The Delaware Court of Chancery has rejected as unfair a proposed settlement in an investor suit challenging the compensation of Goldman Sachs Inc.'s non-employee directors, the latest in a string of cases taking a tougher stance on disclosure settlements.
Vice Chancellor Sam Glasscock III on Tuesday ruled that additional disclosures about its executive-pay plan did not provide enough benefit to a Goldman investor, who had agreed to release direct and derivative claims against the investment bank's directors.
"In return for a release of the monetary claims against them, the director defendants give up nothing," Glasscock wrote in a 12-page memorandum opinion.
Plaintiff Shiva Stein sued the bank last year, claiming that the board members had approved an excessive stock incentive plan for themselves and failed to provide sufficient details to investors.

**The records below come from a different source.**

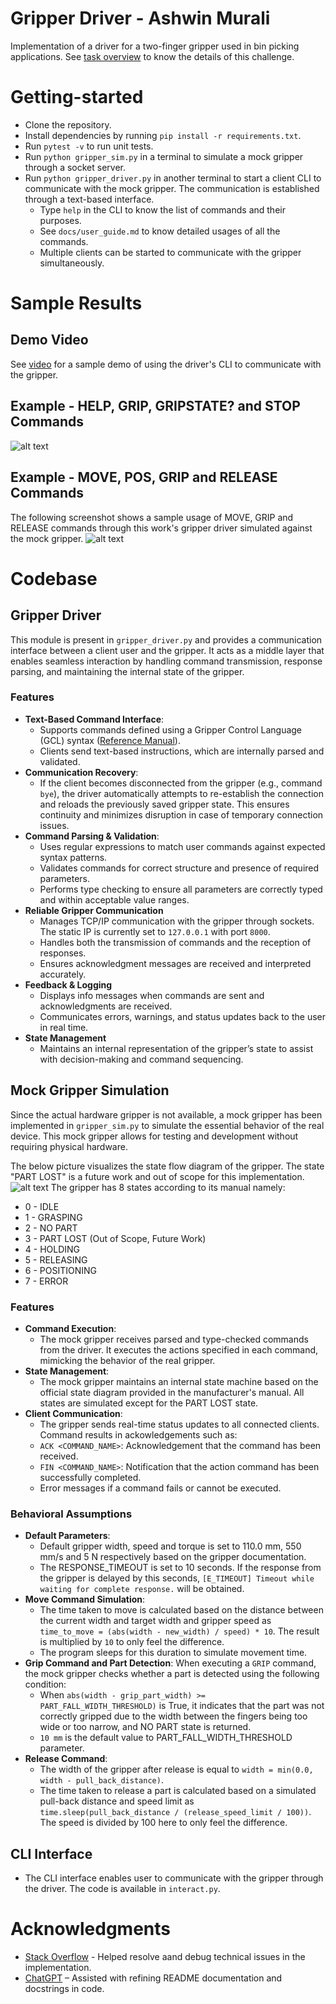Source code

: # Gripper Driver - Ashwin Murali
Implementation of a driver for a two-finger gripper used in bin picking applications. See [task overview](docs/task.md) to know the details of this challenge.

# Getting-started
- Clone the repository.
- Install dependencies by running `pip install -r requirements.txt`.
- Run `pytest -v` to run unit tests.
- Run `python gripper_sim.py` in a terminal to simulate a mock gripper through a socket server.
- Run `python gripper_driver.py` in another terminal to start a client CLI to communicate with the mock gripper. The communication is established through a text-based interface. 
    - Type `help` in the CLI to know the list of commands and their purposes.
    - See `docs/user_guide.md` to know detailed usages of all the commands.
    - Multiple clients can be started to communicate with the gripper simultaneously.

# Sample Results

## Demo Video
See [video](docs/sample_demo.m4v) for a sample demo of using the driver's CLI to communicate with the gripper.

## Example - HELP, GRIP, GRIPSTATE? and STOP Commands
![alt text](docs/usage_eg1.png "Usage Example 1")

## Example - MOVE, POS, GRIP and RELEASE Commands
The following screenshot shows a sample usage of MOVE, GRIP and RELEASE commands through this work's gripper driver simulated against the mock gripper. 
![alt text](docs/usage_eg2.png "Usage Example 2")

# Codebase

## Gripper Driver
This module is present in `gripper_driver.py` and provides a communication interface between a client user and the gripper. It acts as a middle layer that enables seamless interaction by handling command transmission, response parsing, and maintaining the internal state of the gripper.
### Features
- **Text-Based Command Interface**: 
    - Supports commands defined using a Gripper Control Language (GCL) syntax ([Reference Manual](https://weiss-robotics.com/servo-electric/wsg-series/product/wsg/selectVariant/wsg-50-110/?file=files/downloads/wsg/wsg_gcl_reference_manual_en.pdf&cid=11209)).
    - Clients send text-based instructions, which are internally parsed and validated.
- **Communication Recovery**: 
    - If the client becomes disconnected from the gripper (e.g., command `bye`), the driver automatically attempts to re-establish the connection and reloads the previously saved gripper state. This ensures continuity and minimizes disruption in case of temporary connection issues.
- **Command Parsing & Validation**: 
    - Uses regular expressions to match user commands against expected syntax patterns.
    - Validates commands for correct structure and presence of required parameters.
    - Performs type checking to ensure all parameters are correctly typed and within acceptable value ranges.
- **Reliable Gripper Communication**
    - Manages TCP/IP communication with the gripper through sockets. The static IP is currently set to `127.0.0.1` with port `8000`.
    - Handles both the transmission of commands and the reception of responses.
    - Ensures acknowledgment messages are received and interpreted accurately.
- **Feedback & Logging**
    - Displays info messages when commands are sent and acknowledgments are received.
    - Communicates errors, warnings, and status updates back to the user in real time.
- **State Management**
    - Maintains an internal representation of the gripper’s state to assist with decision-making and command sequencing.

## Mock Gripper Simulation
Since the actual hardware gripper is not available, a mock gripper has been implemented in `gripper_sim.py` to simulate the essential behavior of the real device. This mock gripper allows for testing and development without requiring physical hardware. 

The below picture visualizes the state flow diagram of the gripper. The state "PART LOST" is a future work and out of scope for this implementation.
![alt text](docs/state_flow_diagram.png "SFD")
The gripper has 8 states according to its manual namely:
- 0 - IDLE
- 1 - GRASPING
- 2 - NO PART
- 3 - PART LOST (Out of Scope, Future Work)
- 4 - HOLDING
- 5 - RELEASING
- 6 - POSITIONING
- 7 - ERROR

### Features
- **Command Execution**:
    - The mock gripper receives parsed and type-checked commands from the driver. It executes the actions specified in each command, mimicking the behavior of the real gripper.
- **State Management**:
    - The mock gripper maintains an internal state machine based on the official state diagram provided in the manufacturer's manual. All states are simulated except for the PART LOST state.
- **Client Communication**:
    - The gripper sends real-time status updates to all connected clients. Command results in ackowledgements such as:
    - `ACK <COMMAND_NAME>`: Acknowledgement that the command has been received.
    - `FIN <COMMAND_NAME>`: Notification that the action command has been successfully completed.
    - Error messages if a command fails or cannot be executed.

### Behavioral Assumptions
- **Default Parameters**:
    - Default gripper width, speed and torque is set to 110.0 mm, 550 mm/s and 5 N respectively based on the gripper documentation.
    - The RESPONSE_TIMEOUT is set to 10 seconds. If the response from the gripper is delayed by this seconds, `[E_TIMEOUT] Timeout while waiting for complete response.` will be obtained.
- **Move Command Simulation**:
    - The time taken to move is calculated based on the distance between the current width and target width and gripper speed as `time_to_move = (abs(width - new_width) / speed) * 10`. The result is multiplied by `10` to only feel the difference.
    - The program sleeps for this duration to simulate movement time.
- **Grip Command and Part Detection**: When executing a `GRIP` command, the mock gripper checks whether a part is detected using the following condition:
    - When `abs(width - grip_part_width) >= PART_FALL_WIDTH_THRESHOLD)` is True, it indicates that the part was not correctly gripped due to the width between the fingers being too wide or too narrow, and NO PART state is returned.
    - `10 mm` is the default value to PART_FALL_WIDTH_THRESHOLD parameter.
- **Release Command**:
    - The width of the gripper after release is equal to `width = min(0.0, width - pull_back_distance)`.
    - The time taken to release a part is calculated based on a simulated pull-back distance and speed limit as `time.sleep(pull_back_distance / (release_speed_limit / 100))`. The speed is divided by 100 here to only feel the difference.

## CLI Interface
- The CLI interface enables user to communicate with the gripper through the driver. The code is available in `interact.py`.

# Acknowledgments
- [Stack Overflow](https://stackoverflow.com/questions) - Helped resolve aand debug technical issues in the implementation.
- [ChatGPT](https://chatgpt.com/) – Assisted with refining README documentation and docstrings in code.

After briefing the directors' motion to dismiss the case, both sides agreed in March to a settlement that granted a broad release of claims in exchange for disclosures and a promise to continue practices already in place regarding executive compensation for at least three years.
Stein said that the reforms would bring Goldman in line with federal regulations that would allow the bank to claim $1.4 billion in tax benefits.
However, Fordham University law professor Sean J. Griffith objected to the settlement, arguing that the release was overly broad and that the concessions from the company provided no real benefit to investors. In response, the parties agreed to limit the released claims to breaches of fiduciary or disclosure duties and to narrow the scope of the release to exclude "unknown, foreign antitrust claims."
But Glasscock said on Tuesday that, while Goldman's disclosures and "acts of corporate hygiene may provide some value, they were unrelated to the derivative claims for damages and disgorgement underlying Stein's suit.
"I do not find it reasonable to approve a settlement that effectively resolves direct claims belonging to the plaintiff in return for voiding potentially-meritorious monetary causes of action belonging to the company," he said. "Therefore, I cannot approve the proposed settlement."
The directors' motion to dismiss the suit remains pending.
The ruling fit within a line of cases dating back to late 2015, in which the Chancery Court has cracked down on settlements that resolve investor lawsuits by providing additional information, but not monetary compensation, to the plaintiffs.
Griffith, director of the Fordham Corporate Law Center, had opposed a settlement agreement the case In re Riverbed Technology Stockholders Litigation in 2015, which earned him a modest award for attorney fees, even though the settlement was later approved. He also acted as amicus curiae in the the landmark In re Trulia Stockholder Litigation case, which outlined new standards for evaluating the "give" and "get" of disclosure settlements.
Both Glasscock and Chancery Court Chancellor Andre G. Bouchard have credited Griffith with helping to shape the court's thinking when it comes to evaluating the settlements.
Attorneys for Stein and the Goldman directors were not immediately available to comment on Wednesday.
Stein is represented by Brian E. Farnan, Michael J. Farnan and Rosemary J. Piergiovanni of Farnan LLP.
The director defendants are represented by Kevin G. Abrams, J. Peter Shindel Jr. and Matthew L. Miller of Abrams & Bayliss.
The case is captioned Stein v. Blankfein.